[Originally appeared 1999.]
Last week’s column started out with the simple mission of explaining how to restart paragraph numbering, but left us on the connection between customization of numbering settings and the Windows registry.
Before diving back into the behavior and misbehavior of Word, it helps to restate the business goals for automatic numbering. An organization should be able to publish to its users a set of standard numbering alternatives. The numbering patterns should be linked to a set of styles, generally Heading 1 through Heading 9. Users should be able to apply the numbering patterns consistently throughout the organization, regardless of the computer on which the numbering has been applied.
Further, users should be able to restart numbering within a document, and keep the style application correct. If a document contains one or more numbering restarts, and a different numbering pattern needs to be applied, the document should not lose the numbering restart.
Several of you have written asking whether we could just state some easy advice on proper and accurate use of automatic numbering in Word 97 and Word 2000. An answer (not the only answer), separates numbering application from numbering design and customization. For numbering application, an organization’s experts should prepare a series of templates that contain only the appropriate numbering patterns, linked to styles that have been formatted correctly. General users can apply numbering patterns and related style settings by selecting one of these templates in the Style Gallery. Numbering restart requires some care, probably best supported by a macro. In any case, general users should stay away from use of the Bullets and Numbering dialog’s Outline Numbered tab. There needs to be a troubleshooting guide to deal with difficulties, especially from sharing work with those who haven’t mastered these rules.
Once again, this column won’t finish the subject. The final answer will remain the one in the previous paragraph. We hope the detailed explanation with help explain and justify the advice.
Returning to the perspective of the expert user or developer and the customization of an outline numbered pattern, we must now deal directly with the Bullets and Numbering dialog’s Outline Numbered tab. I have sometimes called this dialog the ListGallery after the name of the Word object with which the dialog is associated. The tab displays 8 windows, of which the upper left one always indicates “None.” The other seven windows display a portion of the settings and formatting for numbering derived from a group of presets stored in the individual user’s Windows Registry. For the curious, in Word 97 they are stored at HKEY_USERS\.DEFAULT\Software\Microsoft\Office\8.0\Word\List Gallery Presets. For Word 2000, the setting is the same, except that 8.0 is replaced by 9.0. Don’t get too excited. The registry entries are a string of digits, not easily decipherable.

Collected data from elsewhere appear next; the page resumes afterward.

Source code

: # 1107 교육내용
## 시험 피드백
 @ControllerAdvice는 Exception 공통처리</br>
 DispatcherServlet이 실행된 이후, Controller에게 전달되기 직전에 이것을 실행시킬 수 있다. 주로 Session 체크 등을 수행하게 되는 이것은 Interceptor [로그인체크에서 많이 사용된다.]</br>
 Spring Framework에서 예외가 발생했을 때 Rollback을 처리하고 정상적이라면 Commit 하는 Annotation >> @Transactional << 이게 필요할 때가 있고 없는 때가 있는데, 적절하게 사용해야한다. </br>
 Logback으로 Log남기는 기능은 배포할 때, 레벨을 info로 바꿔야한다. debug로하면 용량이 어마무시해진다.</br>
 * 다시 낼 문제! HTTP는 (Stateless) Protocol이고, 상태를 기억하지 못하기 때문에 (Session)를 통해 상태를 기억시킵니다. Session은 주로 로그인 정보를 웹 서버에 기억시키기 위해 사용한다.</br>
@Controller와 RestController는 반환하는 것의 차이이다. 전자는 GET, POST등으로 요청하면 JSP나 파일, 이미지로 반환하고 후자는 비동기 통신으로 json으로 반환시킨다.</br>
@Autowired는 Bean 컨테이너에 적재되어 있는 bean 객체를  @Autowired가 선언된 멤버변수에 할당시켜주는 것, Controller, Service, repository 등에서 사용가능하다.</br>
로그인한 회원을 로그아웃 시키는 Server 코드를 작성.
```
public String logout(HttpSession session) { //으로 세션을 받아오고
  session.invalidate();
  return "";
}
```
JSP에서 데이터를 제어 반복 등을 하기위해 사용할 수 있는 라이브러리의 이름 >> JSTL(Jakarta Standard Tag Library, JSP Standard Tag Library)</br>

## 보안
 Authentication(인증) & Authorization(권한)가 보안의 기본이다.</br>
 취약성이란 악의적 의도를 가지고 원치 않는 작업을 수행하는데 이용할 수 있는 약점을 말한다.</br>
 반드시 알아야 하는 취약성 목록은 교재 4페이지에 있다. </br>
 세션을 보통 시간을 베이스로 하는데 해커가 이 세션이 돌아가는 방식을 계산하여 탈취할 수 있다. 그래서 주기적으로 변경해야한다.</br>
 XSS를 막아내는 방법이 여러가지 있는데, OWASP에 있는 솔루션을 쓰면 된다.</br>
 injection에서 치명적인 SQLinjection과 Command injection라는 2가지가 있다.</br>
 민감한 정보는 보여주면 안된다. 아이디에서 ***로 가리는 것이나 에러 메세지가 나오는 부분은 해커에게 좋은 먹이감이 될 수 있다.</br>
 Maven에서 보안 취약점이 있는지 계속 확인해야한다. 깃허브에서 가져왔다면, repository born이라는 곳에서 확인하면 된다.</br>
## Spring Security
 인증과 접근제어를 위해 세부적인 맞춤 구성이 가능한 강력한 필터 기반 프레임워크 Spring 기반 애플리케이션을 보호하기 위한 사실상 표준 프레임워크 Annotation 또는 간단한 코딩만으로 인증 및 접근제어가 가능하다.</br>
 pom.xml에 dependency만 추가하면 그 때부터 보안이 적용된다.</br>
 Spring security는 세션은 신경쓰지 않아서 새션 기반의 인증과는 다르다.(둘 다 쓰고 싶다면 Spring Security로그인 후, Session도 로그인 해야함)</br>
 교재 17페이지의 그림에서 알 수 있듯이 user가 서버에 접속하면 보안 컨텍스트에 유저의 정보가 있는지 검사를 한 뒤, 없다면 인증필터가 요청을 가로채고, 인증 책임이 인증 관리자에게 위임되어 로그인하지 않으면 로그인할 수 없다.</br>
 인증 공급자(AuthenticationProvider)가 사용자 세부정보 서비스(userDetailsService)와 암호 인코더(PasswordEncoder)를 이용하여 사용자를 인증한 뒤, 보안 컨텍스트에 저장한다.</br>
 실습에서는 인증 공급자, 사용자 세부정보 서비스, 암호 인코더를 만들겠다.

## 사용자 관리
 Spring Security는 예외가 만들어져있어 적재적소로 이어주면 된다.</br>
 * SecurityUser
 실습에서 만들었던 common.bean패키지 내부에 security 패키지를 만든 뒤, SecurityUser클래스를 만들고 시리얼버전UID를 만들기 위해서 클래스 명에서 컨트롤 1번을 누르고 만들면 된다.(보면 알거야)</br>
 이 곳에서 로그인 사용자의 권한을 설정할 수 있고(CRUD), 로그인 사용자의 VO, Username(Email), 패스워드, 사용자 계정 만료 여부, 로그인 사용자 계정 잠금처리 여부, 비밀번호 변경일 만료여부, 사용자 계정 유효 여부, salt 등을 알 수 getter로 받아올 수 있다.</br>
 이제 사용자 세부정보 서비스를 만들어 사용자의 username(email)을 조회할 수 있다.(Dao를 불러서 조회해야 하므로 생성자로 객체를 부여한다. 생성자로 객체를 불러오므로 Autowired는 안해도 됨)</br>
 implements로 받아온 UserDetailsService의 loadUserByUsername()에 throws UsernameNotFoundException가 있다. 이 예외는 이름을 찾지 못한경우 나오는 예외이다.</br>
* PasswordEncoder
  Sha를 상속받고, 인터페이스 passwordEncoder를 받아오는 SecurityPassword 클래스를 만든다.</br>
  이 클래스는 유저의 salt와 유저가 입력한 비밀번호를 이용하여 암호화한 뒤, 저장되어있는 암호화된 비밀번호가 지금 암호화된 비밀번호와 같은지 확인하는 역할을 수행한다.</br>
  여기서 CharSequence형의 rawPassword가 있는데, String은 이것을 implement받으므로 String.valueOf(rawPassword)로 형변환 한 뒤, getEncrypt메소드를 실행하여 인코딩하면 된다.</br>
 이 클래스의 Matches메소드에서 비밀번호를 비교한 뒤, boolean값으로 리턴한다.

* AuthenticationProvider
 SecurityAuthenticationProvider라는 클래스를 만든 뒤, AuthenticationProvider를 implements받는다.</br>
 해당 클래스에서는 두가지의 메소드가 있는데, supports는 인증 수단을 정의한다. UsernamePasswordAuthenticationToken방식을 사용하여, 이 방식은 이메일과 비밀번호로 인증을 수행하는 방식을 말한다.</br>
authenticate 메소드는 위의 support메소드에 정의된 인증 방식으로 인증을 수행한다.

There are some oddities (a polite euphemism) in the display of the Outline Numbered dialog. The appearance of the windows depends on the paragraph in the cursor is located. If the windows remain or have been reset to their default values and the cursor is not in a numbered paragraph linked to a style, then the windows in the top row will not have numbering levels linked to styles, but the windows in the bottom level will. If the cursor is in a paragraph at a heading numbering level lower than 1 (say level 4), then all the levels in the windows in the Outline Numbered dialog will appear in the order Current Level (here level 4), Level 1 and Level 2. In the same document, putting the cursor in a paragraph without numbering caused the two windows in the lower right corner of the Outline Numbered dialog to lose their connection to the linked styles.
I could go on, but let’s consider at least some of what happens with the use of the customize function launched from the Outline Numbered dialog.
In the terms described in the column in issue 4.29, drawing strongly on the Word object model, the Customize Outline Numbered List dialog allows users to control nearly all of the properties of the List Levels associated with the ListTemplate assigned to the active window of the ListGallery from which the customize dialog was launched. One can demonstrate this by recording a macro in which such a customization is performed. Take a look at the macro. About four pages of VBA code shows up. Changing any characteristic of any outline level causes Word to rewrite all of the properties of all of the ListLevels associated with the ListTemplate assigned to that gallery position. The built-in programming (but not the dialog (!) can reset the TabPosition property (the Jason Tab behavior). At the end of the macro, Word applies that ListTemplate to the List in which the current paragraph is included.
Feel free to reread the last paragraph a few times. It isn’t easy.
Any time a user changes number formatting through the Customize Outline Numbered List dialog, they rewrite the settings for the connected Window of the ListGallery. This rewriting occurs in the Windows registry for that machine. The application of the revised ListTemplate to the list in the document causes the document to pick up the new settings. This may work properly in a pure single user setting, with a simple document. If there is only one List in the document (no paragraph numbering restarts, among other things), then the new settings can apply correctly. Trouble starts brewing quickly if a user tries to customize numbering settings from work produced by another. If they have previously customized their Outline Numbered settings, it may differ from the organization’s standards, and “corrupt” the document.
All of this behavior helps explain the urgency of the development of numbering formats by those who have mastered these issues, and sharing them through templates and the Style Gallery.